Faktor lainnya yaitu adanya pandemi Covid-19 yang memicu terjadinya penurunan kegiatan ekonomi dunia, termasuk Indonesia terutama pada industri penambangan batubara. Seperti diketahui pada kuartal III tahun 2020 harga batubara menyentuh level terendahnya jika dibandingkan dengan tahun 2019.
Penurunan harga batubara terutama disebabkan oleh permintaan yang turun baik ekspor dan domestik sebagai akibat dari penerapan kebijakan lock-down beberapa negara pengimpor batubara. Ini menyebabkan industri yang menggunakan sumber daya batubara dalam kegiatan operasinya turut menutup operasionalnya.
“Pemilik tambang ikut turut mengurangi target produksi dari rencana awal sehingga lebih dari 50 persen akibatnya berpengaruh pada pendapatan perseroan dan entitas anak usaha,” sambungnya.

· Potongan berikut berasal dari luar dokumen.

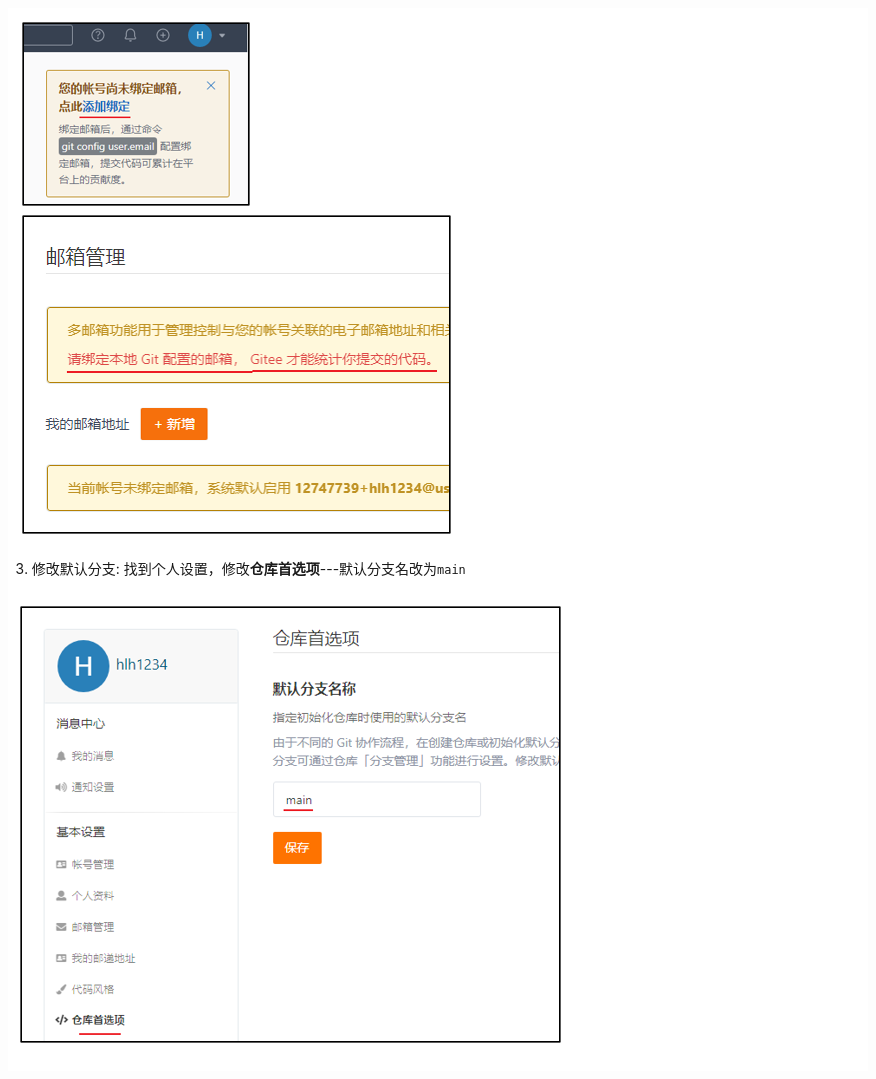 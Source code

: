 ![image-20230430132910458](02_assets/image-20230430132910458.png)

3. 修改默认分支: 找到个人设置，修改**仓库首选项**---默认分支名改为`main`

![image-20230430132954303](02_assets/image-20230430132954303.png)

Kemudian pada awal tahun 2021, harga batubara mulai beranjak naik hingga mencapai level tertinggi sepanjang masa pada tahun 2022. Dengan peningkatan harga batubara tersebut berdampak pada peningkatan harga komoditas yang mengakibatkan meningkatnya biaya operasional.
Peningkatan harga komoditas ini kemudian dibarengi oleh naiknya harga komponen dan sparepart alat berat. Hal ini sangat menggangu working capital dari entitas perusahaan mengingat tarif pekerjaan penambangan pada kontrak kerja ditaken jauh hari sebelum terjadi peningkatan harga batubara.
“(Jadi) skema restrukturisasi yang diajukan oleh entitas anak perseroan kepada pemegang MTN adalah perpanjangan waktu jatuh tempo dan penurunan tingkat suku bunga,” lanjut Arif.